The Content tab, as you’d expect, allows you to edit the content. You can change the object’s type, size, alignment, and so on. If it’s text, you can write in what you want the content to say, but you can also edit text directly inline on the page.
The Style tab allows you to change things like colours, borders, and typography. It also gives you access to the blend mode of that element.
Finally, the Advanced tab gives you access to a number of minute styling options such as margins, padding, animations, and so on. You can also input custom code here.
Like Divi, Elementor has a full array of elements to choose from, including text, buttons, images, and so on. It also offers a wide assortment of functional widgets, such as carousels,
WordPress themes have a clear structure. Each page of your website consists of several elements: A header, a footer, a sidebar, and the actual page you’re visiting.

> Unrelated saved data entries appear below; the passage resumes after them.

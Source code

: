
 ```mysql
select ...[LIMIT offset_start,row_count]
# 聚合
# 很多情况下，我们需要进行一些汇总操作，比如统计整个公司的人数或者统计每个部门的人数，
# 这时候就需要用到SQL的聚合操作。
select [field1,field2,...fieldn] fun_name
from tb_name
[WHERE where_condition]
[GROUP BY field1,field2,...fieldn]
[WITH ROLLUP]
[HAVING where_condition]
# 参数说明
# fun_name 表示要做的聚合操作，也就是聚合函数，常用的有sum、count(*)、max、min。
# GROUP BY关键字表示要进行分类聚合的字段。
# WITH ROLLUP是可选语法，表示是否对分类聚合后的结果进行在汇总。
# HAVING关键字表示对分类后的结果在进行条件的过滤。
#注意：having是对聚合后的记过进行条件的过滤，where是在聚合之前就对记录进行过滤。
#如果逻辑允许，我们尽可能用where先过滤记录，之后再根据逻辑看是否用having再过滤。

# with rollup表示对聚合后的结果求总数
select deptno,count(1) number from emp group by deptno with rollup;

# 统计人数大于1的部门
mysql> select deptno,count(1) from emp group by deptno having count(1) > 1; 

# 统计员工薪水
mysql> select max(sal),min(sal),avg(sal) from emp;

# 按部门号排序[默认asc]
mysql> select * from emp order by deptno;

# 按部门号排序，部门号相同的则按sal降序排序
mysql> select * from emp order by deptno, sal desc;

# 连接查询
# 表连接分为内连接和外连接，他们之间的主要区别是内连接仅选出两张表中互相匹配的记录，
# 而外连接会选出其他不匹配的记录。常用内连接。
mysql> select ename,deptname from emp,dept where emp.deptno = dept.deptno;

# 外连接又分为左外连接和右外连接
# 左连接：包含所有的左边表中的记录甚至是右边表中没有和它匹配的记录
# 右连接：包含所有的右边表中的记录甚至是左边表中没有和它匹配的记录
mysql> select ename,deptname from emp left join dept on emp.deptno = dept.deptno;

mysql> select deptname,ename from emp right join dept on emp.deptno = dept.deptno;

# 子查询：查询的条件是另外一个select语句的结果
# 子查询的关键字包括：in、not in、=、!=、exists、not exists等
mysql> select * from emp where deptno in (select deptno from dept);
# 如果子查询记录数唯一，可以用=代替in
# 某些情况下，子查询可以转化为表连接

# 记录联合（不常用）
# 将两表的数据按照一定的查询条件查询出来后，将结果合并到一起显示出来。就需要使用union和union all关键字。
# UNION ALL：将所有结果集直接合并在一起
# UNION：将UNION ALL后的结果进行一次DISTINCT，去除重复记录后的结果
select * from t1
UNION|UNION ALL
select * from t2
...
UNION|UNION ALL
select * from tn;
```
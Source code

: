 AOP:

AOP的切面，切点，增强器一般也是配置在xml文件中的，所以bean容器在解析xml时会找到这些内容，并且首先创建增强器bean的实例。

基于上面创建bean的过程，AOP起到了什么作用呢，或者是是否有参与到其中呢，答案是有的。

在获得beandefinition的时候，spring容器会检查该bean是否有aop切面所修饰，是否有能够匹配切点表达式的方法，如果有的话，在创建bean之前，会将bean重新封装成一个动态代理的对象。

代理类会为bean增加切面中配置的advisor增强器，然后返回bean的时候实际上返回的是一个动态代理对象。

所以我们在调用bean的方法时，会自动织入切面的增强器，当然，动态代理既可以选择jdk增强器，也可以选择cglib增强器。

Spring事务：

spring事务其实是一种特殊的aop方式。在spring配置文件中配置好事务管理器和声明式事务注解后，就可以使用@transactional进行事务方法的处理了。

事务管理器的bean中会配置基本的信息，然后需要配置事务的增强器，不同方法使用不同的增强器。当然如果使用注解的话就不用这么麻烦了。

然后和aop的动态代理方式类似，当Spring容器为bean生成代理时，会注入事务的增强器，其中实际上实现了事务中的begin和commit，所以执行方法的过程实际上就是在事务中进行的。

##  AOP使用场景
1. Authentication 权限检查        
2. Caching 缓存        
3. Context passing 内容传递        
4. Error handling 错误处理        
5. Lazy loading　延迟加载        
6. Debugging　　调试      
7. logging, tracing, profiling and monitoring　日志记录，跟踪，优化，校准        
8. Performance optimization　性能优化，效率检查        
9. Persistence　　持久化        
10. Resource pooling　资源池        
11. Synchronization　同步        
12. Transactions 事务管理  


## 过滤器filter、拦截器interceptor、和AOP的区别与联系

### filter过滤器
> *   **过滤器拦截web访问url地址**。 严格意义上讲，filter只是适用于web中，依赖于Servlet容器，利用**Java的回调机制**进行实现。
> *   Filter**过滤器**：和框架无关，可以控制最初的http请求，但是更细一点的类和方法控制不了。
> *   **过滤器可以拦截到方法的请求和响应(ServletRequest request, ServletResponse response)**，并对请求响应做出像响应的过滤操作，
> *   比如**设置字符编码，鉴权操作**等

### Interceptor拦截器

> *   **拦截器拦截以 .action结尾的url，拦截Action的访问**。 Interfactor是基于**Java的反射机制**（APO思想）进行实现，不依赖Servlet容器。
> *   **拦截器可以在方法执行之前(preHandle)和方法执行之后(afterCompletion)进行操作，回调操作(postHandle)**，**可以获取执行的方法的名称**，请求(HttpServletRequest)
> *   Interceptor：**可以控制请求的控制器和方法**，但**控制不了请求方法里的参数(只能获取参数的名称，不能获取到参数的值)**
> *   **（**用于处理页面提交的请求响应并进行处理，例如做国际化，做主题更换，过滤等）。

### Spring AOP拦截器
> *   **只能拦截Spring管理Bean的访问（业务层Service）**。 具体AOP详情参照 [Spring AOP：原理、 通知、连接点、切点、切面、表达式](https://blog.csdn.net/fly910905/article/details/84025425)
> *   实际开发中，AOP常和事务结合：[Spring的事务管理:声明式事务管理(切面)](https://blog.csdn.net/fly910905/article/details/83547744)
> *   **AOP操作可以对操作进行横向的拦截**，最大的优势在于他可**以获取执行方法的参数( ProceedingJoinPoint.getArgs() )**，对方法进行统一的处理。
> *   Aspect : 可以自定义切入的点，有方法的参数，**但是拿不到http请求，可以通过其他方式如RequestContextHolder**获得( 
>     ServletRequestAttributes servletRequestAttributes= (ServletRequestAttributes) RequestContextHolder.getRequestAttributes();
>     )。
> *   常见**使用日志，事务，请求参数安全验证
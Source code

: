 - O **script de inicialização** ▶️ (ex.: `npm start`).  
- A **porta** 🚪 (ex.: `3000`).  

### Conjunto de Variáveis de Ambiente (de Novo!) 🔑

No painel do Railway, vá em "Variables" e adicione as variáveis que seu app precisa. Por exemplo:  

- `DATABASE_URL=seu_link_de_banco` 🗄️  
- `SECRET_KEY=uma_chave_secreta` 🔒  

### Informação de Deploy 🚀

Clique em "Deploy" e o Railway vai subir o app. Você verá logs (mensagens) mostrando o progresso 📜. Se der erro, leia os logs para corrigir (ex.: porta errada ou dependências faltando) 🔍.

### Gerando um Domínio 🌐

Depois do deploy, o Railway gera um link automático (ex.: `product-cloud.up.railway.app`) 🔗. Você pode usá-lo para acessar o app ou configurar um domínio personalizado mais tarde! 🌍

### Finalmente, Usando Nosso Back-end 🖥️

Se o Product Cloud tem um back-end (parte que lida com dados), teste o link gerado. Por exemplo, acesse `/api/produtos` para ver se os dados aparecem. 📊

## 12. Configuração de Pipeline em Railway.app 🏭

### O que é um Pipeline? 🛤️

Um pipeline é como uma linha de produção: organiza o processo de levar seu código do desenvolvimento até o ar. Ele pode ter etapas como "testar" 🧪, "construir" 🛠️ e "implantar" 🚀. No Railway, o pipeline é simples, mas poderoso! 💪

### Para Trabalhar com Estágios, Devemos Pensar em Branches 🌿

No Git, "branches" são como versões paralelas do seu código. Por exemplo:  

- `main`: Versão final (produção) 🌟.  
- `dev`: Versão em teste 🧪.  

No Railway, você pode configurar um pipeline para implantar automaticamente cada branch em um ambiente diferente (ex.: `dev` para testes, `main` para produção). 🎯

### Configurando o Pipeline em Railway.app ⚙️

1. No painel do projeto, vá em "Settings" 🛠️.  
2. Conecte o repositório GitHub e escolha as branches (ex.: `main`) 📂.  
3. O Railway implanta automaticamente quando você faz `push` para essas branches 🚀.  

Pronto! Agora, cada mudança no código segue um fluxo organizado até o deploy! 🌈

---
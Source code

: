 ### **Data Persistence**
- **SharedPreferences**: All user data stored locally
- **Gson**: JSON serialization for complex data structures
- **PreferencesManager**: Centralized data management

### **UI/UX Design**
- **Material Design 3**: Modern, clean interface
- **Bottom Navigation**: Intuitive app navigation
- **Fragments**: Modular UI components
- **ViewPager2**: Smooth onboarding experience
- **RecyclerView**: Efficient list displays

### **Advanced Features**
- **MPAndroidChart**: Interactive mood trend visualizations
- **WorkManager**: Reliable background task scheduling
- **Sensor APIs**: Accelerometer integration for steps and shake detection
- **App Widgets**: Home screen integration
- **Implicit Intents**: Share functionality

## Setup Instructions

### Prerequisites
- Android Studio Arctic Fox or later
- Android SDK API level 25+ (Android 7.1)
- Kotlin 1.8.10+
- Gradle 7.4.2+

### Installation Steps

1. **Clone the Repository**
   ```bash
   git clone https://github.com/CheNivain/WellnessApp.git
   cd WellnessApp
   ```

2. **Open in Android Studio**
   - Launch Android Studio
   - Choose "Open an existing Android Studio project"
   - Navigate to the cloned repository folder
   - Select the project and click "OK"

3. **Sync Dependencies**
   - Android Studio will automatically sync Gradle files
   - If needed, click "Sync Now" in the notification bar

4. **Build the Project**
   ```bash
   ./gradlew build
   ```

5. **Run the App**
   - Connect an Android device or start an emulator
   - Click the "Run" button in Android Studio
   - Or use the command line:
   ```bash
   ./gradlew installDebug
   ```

You’ll find that, when you’re editing a page—either with a page builder plugin or WordPress’s own editor—these other elements don’t change. This is where WordPress’ theming structure comes in. Your header, for example, is a single component that gets reused across your website.
Thankfully, both Divi and Elementor has functionality that gives you full control of the theme of your site. In each plugin, you can design your header, footer, and so on, so that these designs carry over to each page of your website. Essentially, they allow you to design your own WordPress theme.
Divi and Elementor have slightly different pricing structures. For starters, Elementor comes with a free version while Divi does not.
Divi costs $89 for a one-year licence or $249 for a life membership. Both options give you full access to Elegant Themes’ plugin and theme library.
Elementor’s free version gives you access to the page builder plugin, but you’re very limited to what kind of widgets you can put on your website. Element Pro starts at $49 per year for a single website.
There are a couple of things you’ll want to consider if you’re looking into designing your WordPress website with a page builder.
Security and Performance
Folks that develop websites and WordPress themes from scratch often argue that page builders add too much unnecessary bloat, impacting a website’s performance and security. And they aren’t necessarily wrong. Page builders are extremely advanced plugins that require a lot of code. More code means more possibilities for vulnerabilities and more power needed to run them.
There’s also the topic of lock-in. Designing your website with a page builder means that you’re somewhat locked in to it, dependent on it to modify and change things in the future. Divi, for example, uses “shortcodes,” which is a method of interacting with WordPress. If you ever decide to stop using Divi, it’s very likely that your website will have serious issues and may need to be rebuilt manually.
If you have a robust e-commerce website that’s thriving, and your concerns are maximum performance and security, you may want to consider eschewing the page builders in favour of a custom WordPress website.
If you’re looking for something to experiment with on your personal blog that’s inexpensive and relatively easy to use, Elementor’s free version is the clear choice.
On the other hand, if you have a more robust website and need more functionality, but are still cost-conscious, Divi is going to be more attractive. Better still, if you have multiple websites, Divi’s value is going to increase as there are no limits on how many sites you can install the plugin on.
Given the quality and features of both plugins, it’s difficult to declare one as better than the other. Divi and Elementor offer an approachable way to build beautiful, responsive WordPress websites with little design knowledge. Moreover, they give you the ability to create engaging functionality without needing to know anything about programming or development. This makes you the winner.